Inside the Ferdinand Omanyala intense training program
Ferdinand Omanyala has yet again achieved another milestone in his superb career after defeating South Africa’s Akani Simbine by milliseconds to clinch the prestigious 100M Africa Senior Championship title.
With his accolades constantly on the rise, what many are still yet to fully grasp is the unbelievable hard work Ferdinand Omanyala has to put in day in – day out to achieve such incredible results. Here is a complete breakdown of his workout regimen.

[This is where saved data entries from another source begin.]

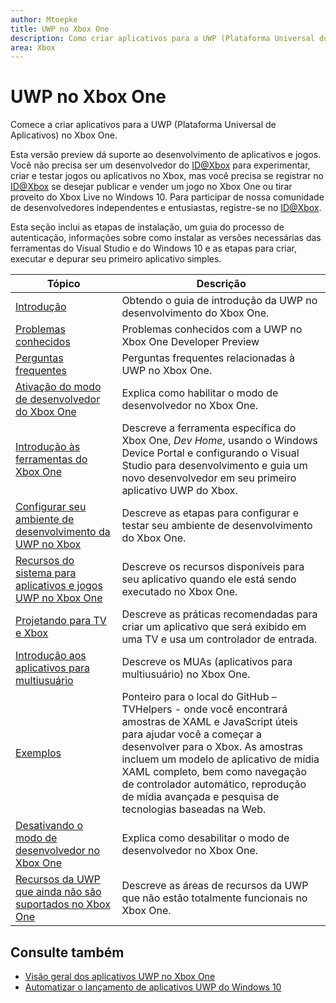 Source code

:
 ```yaml
---
author: Mtoepke
title: UWP no Xbox One
description: Como criar aplicativos para a UWP (Plataforma Universal do Windows) no Xbox One.
area: Xbox
---
```


# UWP no Xbox One

Comece a criar aplicativos para a UWP (Plataforma Universal de Aplicativos) no Xbox One.

Esta versão preview dá suporte ao desenvolvimento de aplicativos e jogos. Você não precisa ser um desenvolvedor do [ID@Xbox](http://www.xbox.com/en-us/Developers/id) para experimentar, criar e testar jogos ou aplicativos no Xbox, mas você precisa se registrar no [ID@Xbox](http://www.xbox.com/en-us/Developers/id) se desejar publicar e vender um jogo no Xbox One ou tirar proveito do Xbox Live no Windows 10. Para participar de nossa comunidade de desenvolvedores independentes e entusiastas, registre-se no [ID@Xbox](http://www.xbox.com/en-us/Developers/id). 

Esta seção inclui as etapas de instalação, um guia do processo de autenticação, informações sobre como instalar as versões necessárias das ferramentas do Visual Studio e do Windows 10 e as etapas para criar, executar e depurar seu primeiro aplicativo simples. 

| Tópico      | Descrição |
|------------|-------------|
|[Introdução](getting-started.md)| Obtendo o guia de introdução da UWP no desenvolvimento do Xbox One. |
|[Problemas conhecidos](known-issues.md)| Problemas conhecidos com a UWP no Xbox One Developer Preview |
|[Perguntas frequentes](frequently-asked-questions.md)| Perguntas frequentes relacionadas à UWP no Xbox One. |
|[Ativação do modo de desenvolvedor do Xbox One](devkit-activation.md)| Explica como habilitar o modo de desenvolvedor no Xbox One. |
|[Introdução às ferramentas do Xbox One](introduction-to-xbox-tools.md)| Descreve a ferramenta específica do Xbox One, _Dev Home_, usando o Windows Device Portal e configurando o Visual Studio para desenvolvimento e guia um novo desenvolvedor em seu primeiro aplicativo UWP do Xbox. |
|[Configurar seu ambiente de desenvolvimento da UWP no Xbox](development-environment-setup.md)| Descreve as etapas para configurar e testar seu ambiente de desenvolvimento do Xbox One. |
|[Recursos do sistema para aplicativos e jogos UWP no Xbox One](system-resource-allocation.md)| Descreve os recursos disponíveis para seu aplicativo quando ele está sendo executado no Xbox One. | 
|[Projetando para TV e Xbox](http://go.microsoft.com/fwlink/?LinkID=760736)| Descreve as práticas recomendadas para criar um aplicativo que será exibido em uma TV e usa um controlador de entrada. |  
|[Introdução aos aplicativos para multiusuário](multi-user-applications.md)| Descreve os MUAs (aplicativos para multiusuário) no Xbox One. |
|[Exemplos](samples.md)| Ponteiro para o local do GitHub – TVHelpers - onde você encontrará amostras de XAML e JavaScript úteis para ajudar você a começar a desenvolver para o Xbox. As amostras incluem um modelo de aplicativo de mídia XAML completo, bem como navegação de controlador automático, reprodução de mídia avançada e pesquisa de tecnologias baseadas na Web. |
|[Desativando o modo de desenvolvedor no Xbox One](devkit-deactivation.md)| Explica como desabilitar o modo de desenvolvedor no Xbox One. |
|[Recursos da UWP que ainda não são suportados no Xbox One](http://go.microsoft.com/fwlink/?LinkId=760755)|  Descreve as áreas de recursos da UWP que não estão totalmente funcionais no Xbox One.|  

## Consulte também
- [Visão geral dos aplicativos UWP no Xbox One](http://go.microsoft.com/fwlink/?LinkId=780786) 
- [Automatizar o lançamento de aplicativos UWP do Windows 10](automate-launching-uwp-apps.md)
  


<!--HONumber=May16_HO2-->


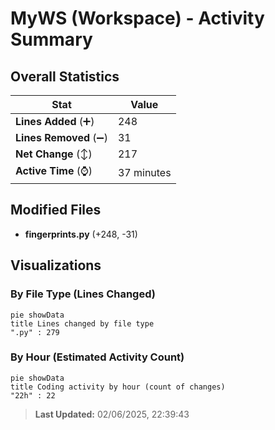 # MyWS (Workspace) - Activity Summary 

## Overall Statistics

| Stat                   | Value                                                             |
| ---------------------- | ----------------------------------------------------------------- |
| **Lines Added** (➕)   | 248                                          |
| **Lines Removed** (➖) | 31                                        |
| **Net Change** (↕)    | 217                |
| **Active Time** (⌚)   | 37 minutes |


## Modified Files
- **fingerprints.py** (+248, -31)

## Visualizations

### By File Type (Lines Changed)

```mermaid
pie showData
title Lines changed by file type
".py" : 279
```

### By Hour (Estimated Activity Count)

```mermaid
pie showData
title Coding activity by hour (count of changes)
"22h" : 22
```


> **Last Updated:** 02/06/2025, 22:39:43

During the off-season period (away from major competitions) Ferdinand Omanyala, trains three times a day from Monday to Saturday
On Mondays, the top sprinter will have a morning session in the gym then train on the track till lunchtime. In the afternoon, he will go back to the gym, and follow it up with another track session.
Strength training is an essential supplement to a sprinter’s roadwork because it strengthens muscles and joints, which can improve race times and decrease injury risk.
This is a day of 250-meter hill runs 18 times in the morning, then he will perfect his mobility in the afternoons.
Hill running is the most specific form of strength training that a runner can do. We can do squats, lunges, and hamstring curls until our muscles sear but nothing compares exactly to running.When you run up a hill there is an increased resistance and thereby an increase in specific running strength.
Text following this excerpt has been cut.